[Extracted records]
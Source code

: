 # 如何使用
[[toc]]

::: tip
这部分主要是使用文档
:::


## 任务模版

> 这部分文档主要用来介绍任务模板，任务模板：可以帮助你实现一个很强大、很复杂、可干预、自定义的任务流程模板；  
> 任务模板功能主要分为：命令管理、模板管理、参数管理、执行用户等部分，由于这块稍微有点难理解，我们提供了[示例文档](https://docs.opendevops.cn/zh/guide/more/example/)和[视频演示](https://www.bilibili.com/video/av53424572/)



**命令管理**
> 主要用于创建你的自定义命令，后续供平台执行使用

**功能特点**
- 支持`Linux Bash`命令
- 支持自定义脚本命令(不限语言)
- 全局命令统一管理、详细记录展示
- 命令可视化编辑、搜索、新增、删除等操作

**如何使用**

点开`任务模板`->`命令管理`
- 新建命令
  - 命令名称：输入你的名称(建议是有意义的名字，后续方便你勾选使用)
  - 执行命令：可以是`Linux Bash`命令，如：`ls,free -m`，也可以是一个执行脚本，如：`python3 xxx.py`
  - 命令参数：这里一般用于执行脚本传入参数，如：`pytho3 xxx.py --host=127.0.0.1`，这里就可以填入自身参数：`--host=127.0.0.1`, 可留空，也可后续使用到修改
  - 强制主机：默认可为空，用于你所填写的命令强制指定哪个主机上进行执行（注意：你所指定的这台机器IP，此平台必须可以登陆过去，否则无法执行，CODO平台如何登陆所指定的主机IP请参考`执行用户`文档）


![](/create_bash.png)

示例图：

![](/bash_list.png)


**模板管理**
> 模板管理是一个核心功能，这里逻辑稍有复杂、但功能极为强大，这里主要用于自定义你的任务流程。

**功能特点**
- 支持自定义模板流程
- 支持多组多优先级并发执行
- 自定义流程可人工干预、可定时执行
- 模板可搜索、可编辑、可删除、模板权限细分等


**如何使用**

## Exercise description:
Set down every record above, word for word.

## Answer box:
Source code

: # 如何使用
[[toc]]

::: tip
这部分主要是使用文档
:::


## 任务模版

> 这部分文档主要用来介绍任务模板，任务模板：可以帮助你实现一个很强大、很复杂、可干预、自定义的任务流程模板；  
> 任务模板功能主要分为：命令管理、模板管理、参数管理、执行用户等部分，由于这块稍微有点难理解，我们提供了[示例文档](https://docs.opendevops.cn/zh/guide/more/example/)和[视频演示](https://www.bilibili.com/video/av53424572/)



**命令管理**
> 主要用于创建你的自定义命令，后续供平台执行使用

**功能特点**
- 支持`Linux Bash`命令
- 支持自定义脚本命令(不限语言)
- 全局命令统一管理、详细记录展示
- 命令可视化编辑、搜索、新增、删除等操作

**如何使用**

点开`任务模板`->`命令管理`
- 新建命令
  - 命令名称：输入你的名称(建议是有意义的名字，后续方便你勾选使用)
  - 执行命令：可以是`Linux Bash`命令，如：`ls,free -m`，也可以是一个执行脚本，如：`python3 xxx.py`
  - 命令参数：这里一般用于执行脚本传入参数，如：`pytho3 xxx.py --host=127.0.0.1`，这里就可以填入自身参数：`--host=127.0.0.1`, 可留空，也可后续使用到修改
  - 强制主机：默认可为空，用于你所填写的命令强制指定哪个主机上进行执行（注意：你所指定的这台机器IP，此平台必须可以登陆过去，否则无法执行，CODO平台如何登陆所指定的主机IP请参考`执行用户`文档）


![](/create_bash.png)

示例图：

![](/bash_list.png)


**模板管理**
> 模板管理是一个核心功能，这里逻辑稍有复杂、但功能极为强大，这里主要用于自定义你的任务流程。

**功能特点**
- 支持自定义模板流程
- 支持多组多优先级并发执行
- 自定义流程可人工干预、可定时执行
- 模板可搜索、可编辑、可删除、模板权限细分等


**如何使用**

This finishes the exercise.